◆ Exercise requirements:
In the data below, find the line containing "Total & $22\,296$\\"; reproduce that line and all subsequent lines exactly, and nothing else.

◆ Input data:
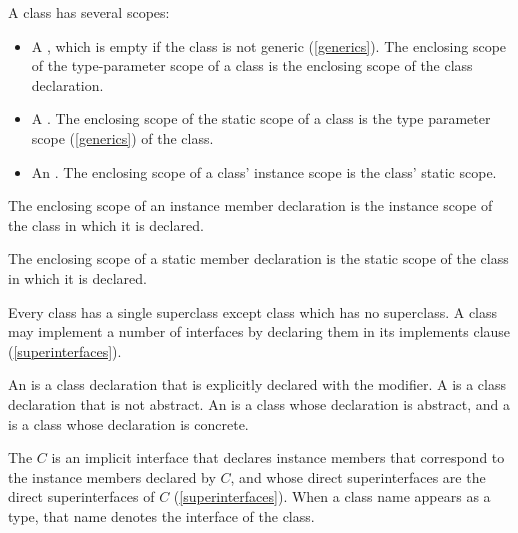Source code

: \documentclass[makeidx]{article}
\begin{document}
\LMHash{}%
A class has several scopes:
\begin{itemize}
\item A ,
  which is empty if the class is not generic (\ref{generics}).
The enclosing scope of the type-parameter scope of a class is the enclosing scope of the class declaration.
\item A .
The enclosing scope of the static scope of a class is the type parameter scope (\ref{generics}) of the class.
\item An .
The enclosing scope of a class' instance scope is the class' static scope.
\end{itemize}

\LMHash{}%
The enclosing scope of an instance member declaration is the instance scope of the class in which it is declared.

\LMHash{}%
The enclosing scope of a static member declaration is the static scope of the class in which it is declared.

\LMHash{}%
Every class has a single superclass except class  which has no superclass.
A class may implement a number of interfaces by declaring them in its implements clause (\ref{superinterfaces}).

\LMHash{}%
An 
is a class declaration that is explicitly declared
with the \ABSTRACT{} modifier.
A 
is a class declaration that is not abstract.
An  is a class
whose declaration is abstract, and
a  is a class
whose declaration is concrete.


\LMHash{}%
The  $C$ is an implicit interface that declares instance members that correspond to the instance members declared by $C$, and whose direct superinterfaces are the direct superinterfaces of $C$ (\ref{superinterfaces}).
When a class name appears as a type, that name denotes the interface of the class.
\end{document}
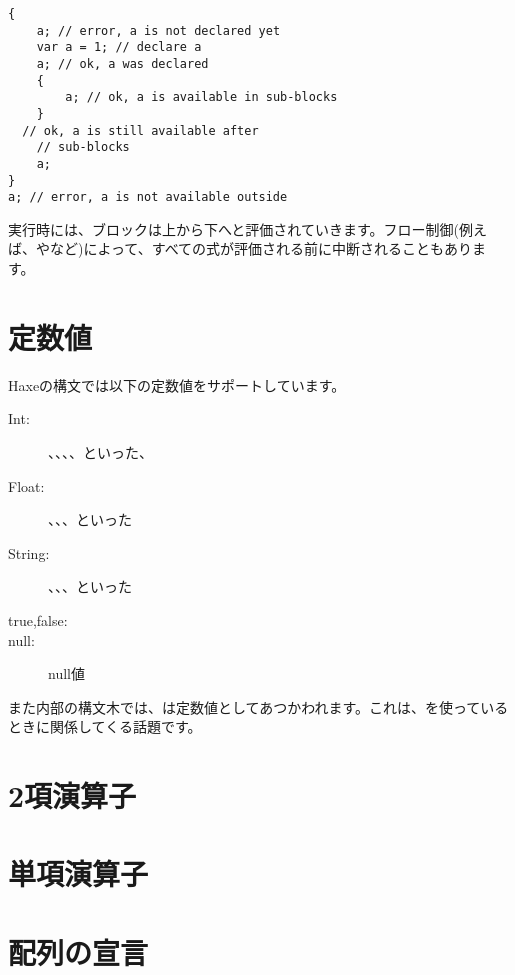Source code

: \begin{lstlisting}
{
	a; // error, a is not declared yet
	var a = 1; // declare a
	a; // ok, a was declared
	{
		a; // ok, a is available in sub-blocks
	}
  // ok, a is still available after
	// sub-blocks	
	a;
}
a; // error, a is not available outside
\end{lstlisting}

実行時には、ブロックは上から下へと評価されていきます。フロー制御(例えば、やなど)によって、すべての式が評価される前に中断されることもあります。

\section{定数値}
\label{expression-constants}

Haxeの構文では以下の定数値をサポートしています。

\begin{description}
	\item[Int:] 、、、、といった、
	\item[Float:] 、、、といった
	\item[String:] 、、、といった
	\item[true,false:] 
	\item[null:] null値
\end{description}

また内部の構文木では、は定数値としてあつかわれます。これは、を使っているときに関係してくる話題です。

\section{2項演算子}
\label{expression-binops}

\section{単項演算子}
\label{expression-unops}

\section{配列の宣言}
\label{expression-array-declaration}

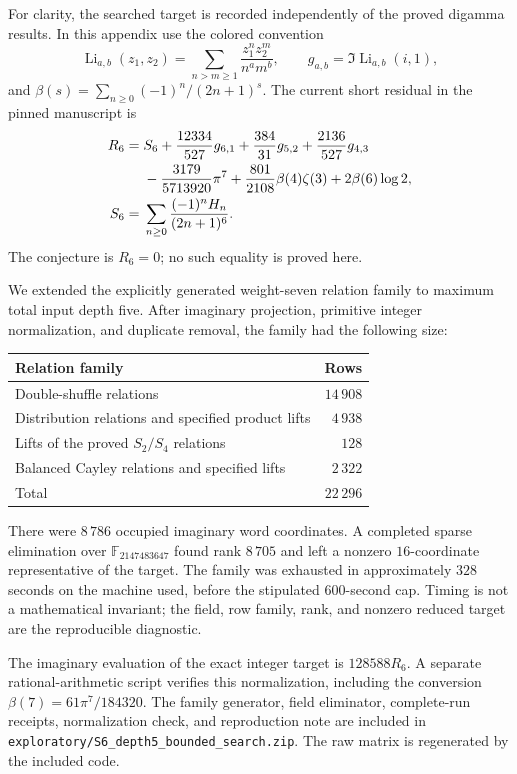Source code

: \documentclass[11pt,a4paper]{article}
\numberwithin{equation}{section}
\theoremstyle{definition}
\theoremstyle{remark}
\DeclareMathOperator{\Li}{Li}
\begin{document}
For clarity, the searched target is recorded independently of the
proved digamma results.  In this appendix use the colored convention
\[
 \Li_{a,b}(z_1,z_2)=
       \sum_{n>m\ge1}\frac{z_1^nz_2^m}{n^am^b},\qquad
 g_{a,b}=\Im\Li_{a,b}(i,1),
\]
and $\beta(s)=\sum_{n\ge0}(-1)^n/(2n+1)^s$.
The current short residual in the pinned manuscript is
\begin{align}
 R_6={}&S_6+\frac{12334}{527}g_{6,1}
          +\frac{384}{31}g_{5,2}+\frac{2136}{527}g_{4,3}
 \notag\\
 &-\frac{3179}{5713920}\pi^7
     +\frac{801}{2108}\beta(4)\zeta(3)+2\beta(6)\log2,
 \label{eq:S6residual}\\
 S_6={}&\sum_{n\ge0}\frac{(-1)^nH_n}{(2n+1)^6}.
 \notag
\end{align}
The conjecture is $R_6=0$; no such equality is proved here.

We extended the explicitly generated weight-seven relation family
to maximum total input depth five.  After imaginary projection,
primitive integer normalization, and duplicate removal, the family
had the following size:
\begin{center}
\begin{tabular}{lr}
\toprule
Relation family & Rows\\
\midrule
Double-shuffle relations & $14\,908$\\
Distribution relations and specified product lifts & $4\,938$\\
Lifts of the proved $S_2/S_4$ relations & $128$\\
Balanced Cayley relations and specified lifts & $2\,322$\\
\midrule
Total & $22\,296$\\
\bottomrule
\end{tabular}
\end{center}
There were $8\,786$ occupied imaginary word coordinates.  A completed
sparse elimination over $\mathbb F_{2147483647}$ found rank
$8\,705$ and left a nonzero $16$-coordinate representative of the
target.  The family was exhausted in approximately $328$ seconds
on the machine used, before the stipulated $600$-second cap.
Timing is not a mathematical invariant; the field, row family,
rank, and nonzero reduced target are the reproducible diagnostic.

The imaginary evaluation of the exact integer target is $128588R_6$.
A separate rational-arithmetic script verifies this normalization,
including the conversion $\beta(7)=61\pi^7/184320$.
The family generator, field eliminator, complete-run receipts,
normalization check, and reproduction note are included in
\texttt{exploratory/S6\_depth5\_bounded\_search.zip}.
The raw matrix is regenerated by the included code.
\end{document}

◆ Expected answer:
Total & $22\,296$\\
\bottomrule
\end{tabular}
\end{center}
There were $8\,786$ occupied imaginary word coordinates.  A completed
sparse elimination over $\mathbb F_{2147483647}$ found rank
$8\,705$ and left a nonzero $16$-coordinate representative of the
target.  The family was exhausted in approximately $328$ seconds
on the machine used, before the stipulated $600$-second cap.
Timing is not a mathematical invariant; the field, row family,
rank, and nonzero reduced target are the reproducible diagnostic.

The imaginary evaluation of the exact integer target is $128588R_6$.
A separate rational-arithmetic script verifies this normalization,
including the conversion $\beta(7)=61\pi^7/184320$.
The family generator, field eliminator, complete-run receipts,
normalization check, and reproduction note are included in
\texttt{exploratory/S6\_depth5\_bounded\_search.zip}.
The raw matrix is regenerated by the included code.
\end{document}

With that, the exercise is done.